══ Dataset records ══
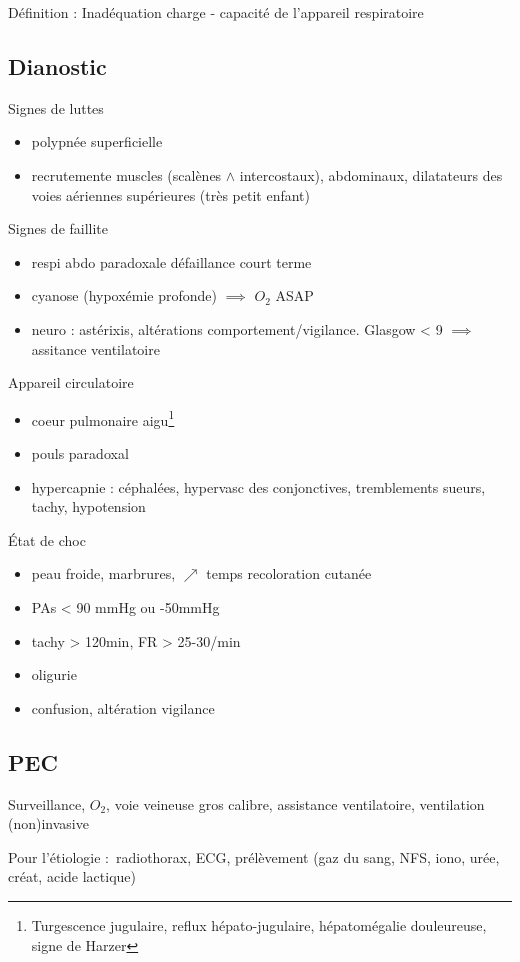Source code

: \documentclass{article}
\begin{document}
Définition : Inadéquation charge - capacité de l'appareil respiratoire

\subsection{Dianostic}
Signes de luttes
\begin{itemize}
\item polypnée superficielle
\item recrutemente muscles (scalènes $\wedge$ intercostaux), abdominaux,
  dilatateurs des voies aériennes supérieures (très petit enfant)
\end{itemize}
Signes de faillite
\begin{itemize}
\item respi abdo paradoxale \skull{} défaillance court terme
\item cyanose (hypoxémie profonde) $\implies$ $O_2$ ASAP
\item neuro : astérixis, altérations comportement/vigilance. Glasgow < 9
  $\implies$ assitance ventilatoire
\end{itemize}
Appareil circulatoire
\begin{itemize}
\item coeur pulmonaire aigu\footnote{Turgescence jugulaire, reflux
    hépato-jugulaire, hépatomégalie douleureuse, signe de Harzer}
\item pouls paradoxal
\item hypercapnie : {céphalées, hypervasc des conjonctives}, {tremblements
    sueurs, tachy, hypotension}
\end{itemize}
État de choc 
\begin{itemize}
\item peau froide, marbrures, $\nearrow$ temps recoloration cutanée
\item PAs < 90 mmHg ou -50mmHg
\item tachy > 120min, FR > 25-30/min
\item oligurie
\item confusion, altération vigilance
\end{itemize}

\subsection{PEC}
Surveillance, $O_2$, voie veineuse gros calibre, assistance ventilatoire,
ventilation (non)invasive

Pour l'étiologie : radiothorax, ECG, prélèvement (gaz du sang, NFS, iono, urée,
créat, acide lactique)
\end{document}
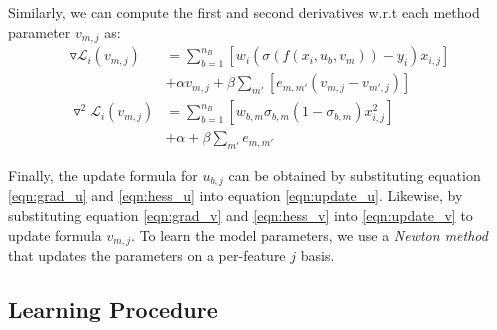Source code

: Similarly, we can compute the first and second derivatives w.r.t each method parameter $v_{m,j}$ as:
\begin{align}
\label{eqn:grad_v}
\triangledown \mathcal{L}_i(v_{m,j}) &= \sum_{b=1}^{n_{B}} \left[ w_{i} (\sigma(f(x_i, u_b, v_m)) - y_{i}) x_{i,j} \right] \nonumber \\
& + \alpha v_{m,j} + \beta \sum_{m'} \left[ e_{m,m'} \left( v_{m,j} - v_{m',j} \right) \right] \\
\label{eqn:hess_v}
\triangledown^2 \mathcal{L}_i(v_{m,j}) &= \sum_{b=1}^{n_{B}} \left[ w_{b,m} \sigma_{b,m} ( 1 - \sigma_{b,m}) x_{i,j}^2 \right] \nonumber \\
& + \alpha + \beta \sum_{m'} e_{m,m'}
\end{align}

Finally, the update formula for $u_{b,j}$ can be obtained by substituting equation \ref{eqn:grad_u} and \ref{eqn:hess_u} into equation \ref{eqn:update_u}. Likewise, by substituting equation \ref{eqn:grad_v} and \ref{eqn:hess_v} into \ref{eqn:update_v} to update formula $v_{m,j}$. To learn the model parameters, we use a \emph{Newton method} that updates the parameters on a per-feature $j$ basis.

\subsection{Learning Procedure}
\label{sec:learning}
═══
What is expected — Copy exactly the stretch of data above from the line with "FR > 25-30/min" through the line with "ventilation (non)invasive", and omit all other lines.

Task solution —
\item tachy > 120min, FR > 25-30/min
\item oligurie
\item confusion, altération vigilance
\end{itemize}

\subsection{PEC}
Surveillance, $O_2$, voie veineuse gros calibre, assistance ventilatoire,
ventilation (non)invasive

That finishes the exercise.